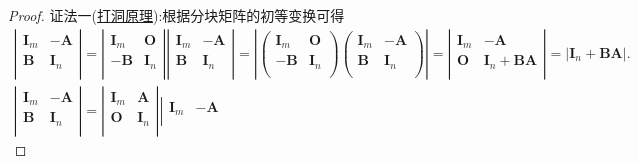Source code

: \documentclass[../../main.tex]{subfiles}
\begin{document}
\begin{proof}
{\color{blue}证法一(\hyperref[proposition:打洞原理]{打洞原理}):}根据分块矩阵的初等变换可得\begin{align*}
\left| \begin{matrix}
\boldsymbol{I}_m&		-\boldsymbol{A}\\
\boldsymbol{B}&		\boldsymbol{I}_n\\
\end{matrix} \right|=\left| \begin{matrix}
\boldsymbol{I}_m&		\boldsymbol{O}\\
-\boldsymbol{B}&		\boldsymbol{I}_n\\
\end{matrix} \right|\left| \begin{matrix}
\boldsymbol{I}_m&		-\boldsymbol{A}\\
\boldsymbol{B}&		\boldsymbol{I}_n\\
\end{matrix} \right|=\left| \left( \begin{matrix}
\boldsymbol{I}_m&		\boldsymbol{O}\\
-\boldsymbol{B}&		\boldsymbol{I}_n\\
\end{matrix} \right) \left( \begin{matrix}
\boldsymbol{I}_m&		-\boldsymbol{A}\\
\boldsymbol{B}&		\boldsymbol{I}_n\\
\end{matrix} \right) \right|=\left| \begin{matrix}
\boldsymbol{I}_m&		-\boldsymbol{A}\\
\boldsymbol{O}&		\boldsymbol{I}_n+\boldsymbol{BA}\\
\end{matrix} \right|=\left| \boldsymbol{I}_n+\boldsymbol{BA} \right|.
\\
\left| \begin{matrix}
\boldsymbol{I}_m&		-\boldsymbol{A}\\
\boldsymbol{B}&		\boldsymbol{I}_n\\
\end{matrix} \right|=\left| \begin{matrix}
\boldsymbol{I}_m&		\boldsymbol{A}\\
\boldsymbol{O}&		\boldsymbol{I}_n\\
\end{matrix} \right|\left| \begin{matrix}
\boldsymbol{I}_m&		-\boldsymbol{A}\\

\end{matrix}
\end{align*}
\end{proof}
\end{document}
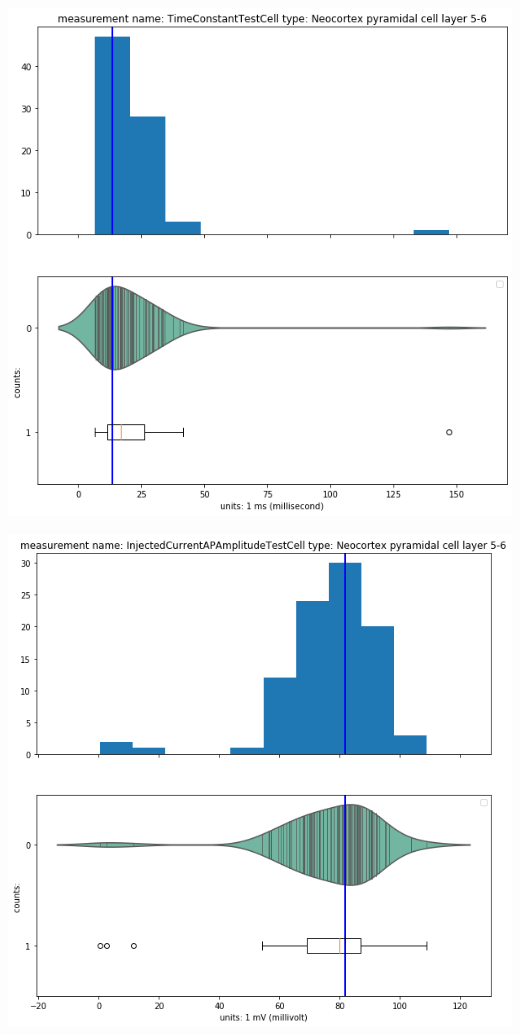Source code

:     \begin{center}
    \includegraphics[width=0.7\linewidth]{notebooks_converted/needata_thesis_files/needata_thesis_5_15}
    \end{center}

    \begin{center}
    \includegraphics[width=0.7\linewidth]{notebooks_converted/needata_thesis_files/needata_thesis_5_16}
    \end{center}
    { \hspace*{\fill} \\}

#####

_Work to be completed_
Count how many lines in the records hold the string "linewidth"; reply with the number alone.

_Reply to the exercise_
2